*** Raw data ***

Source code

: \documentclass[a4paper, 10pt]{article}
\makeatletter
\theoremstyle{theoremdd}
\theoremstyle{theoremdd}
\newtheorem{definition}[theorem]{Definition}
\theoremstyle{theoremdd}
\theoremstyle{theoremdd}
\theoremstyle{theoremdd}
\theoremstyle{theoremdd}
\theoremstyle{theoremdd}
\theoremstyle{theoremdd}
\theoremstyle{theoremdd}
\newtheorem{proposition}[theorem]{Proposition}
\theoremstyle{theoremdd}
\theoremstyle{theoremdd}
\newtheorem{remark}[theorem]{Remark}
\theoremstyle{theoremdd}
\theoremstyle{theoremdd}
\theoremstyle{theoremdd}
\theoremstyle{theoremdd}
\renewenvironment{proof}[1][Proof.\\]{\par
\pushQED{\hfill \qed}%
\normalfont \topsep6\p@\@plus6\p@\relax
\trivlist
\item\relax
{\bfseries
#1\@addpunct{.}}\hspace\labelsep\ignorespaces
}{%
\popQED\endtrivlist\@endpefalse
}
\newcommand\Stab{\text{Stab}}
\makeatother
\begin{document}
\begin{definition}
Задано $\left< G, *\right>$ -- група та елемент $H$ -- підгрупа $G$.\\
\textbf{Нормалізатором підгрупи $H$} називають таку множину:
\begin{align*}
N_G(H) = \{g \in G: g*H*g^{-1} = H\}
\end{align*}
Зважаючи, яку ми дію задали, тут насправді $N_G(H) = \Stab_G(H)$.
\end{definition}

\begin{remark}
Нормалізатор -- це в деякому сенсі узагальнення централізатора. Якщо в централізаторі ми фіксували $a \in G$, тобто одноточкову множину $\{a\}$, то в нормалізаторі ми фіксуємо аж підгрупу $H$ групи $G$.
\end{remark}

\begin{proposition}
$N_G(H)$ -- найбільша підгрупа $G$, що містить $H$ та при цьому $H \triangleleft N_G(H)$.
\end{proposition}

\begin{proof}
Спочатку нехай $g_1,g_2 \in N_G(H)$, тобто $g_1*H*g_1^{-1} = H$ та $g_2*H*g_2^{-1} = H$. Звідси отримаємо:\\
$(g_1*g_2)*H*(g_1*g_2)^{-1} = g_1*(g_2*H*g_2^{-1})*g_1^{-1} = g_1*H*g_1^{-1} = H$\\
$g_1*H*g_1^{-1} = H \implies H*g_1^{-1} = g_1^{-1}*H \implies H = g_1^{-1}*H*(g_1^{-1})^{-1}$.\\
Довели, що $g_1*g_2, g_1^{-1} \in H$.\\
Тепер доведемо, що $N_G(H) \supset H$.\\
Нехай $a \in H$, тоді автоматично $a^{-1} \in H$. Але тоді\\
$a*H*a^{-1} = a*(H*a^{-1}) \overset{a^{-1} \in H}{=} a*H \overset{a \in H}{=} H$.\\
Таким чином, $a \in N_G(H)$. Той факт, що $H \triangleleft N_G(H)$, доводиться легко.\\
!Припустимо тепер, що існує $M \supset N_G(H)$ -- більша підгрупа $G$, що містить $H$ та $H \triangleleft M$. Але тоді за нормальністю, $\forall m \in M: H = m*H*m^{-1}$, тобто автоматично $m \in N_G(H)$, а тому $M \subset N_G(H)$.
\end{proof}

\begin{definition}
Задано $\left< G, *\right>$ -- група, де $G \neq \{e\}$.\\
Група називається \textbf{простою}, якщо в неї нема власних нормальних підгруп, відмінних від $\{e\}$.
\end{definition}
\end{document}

*** End of Raw data ***

Check each line above for the string "relax", then copy the ones that have it.

\normalfont \topsep6\p@\@plus6\p@\relax
\item\relax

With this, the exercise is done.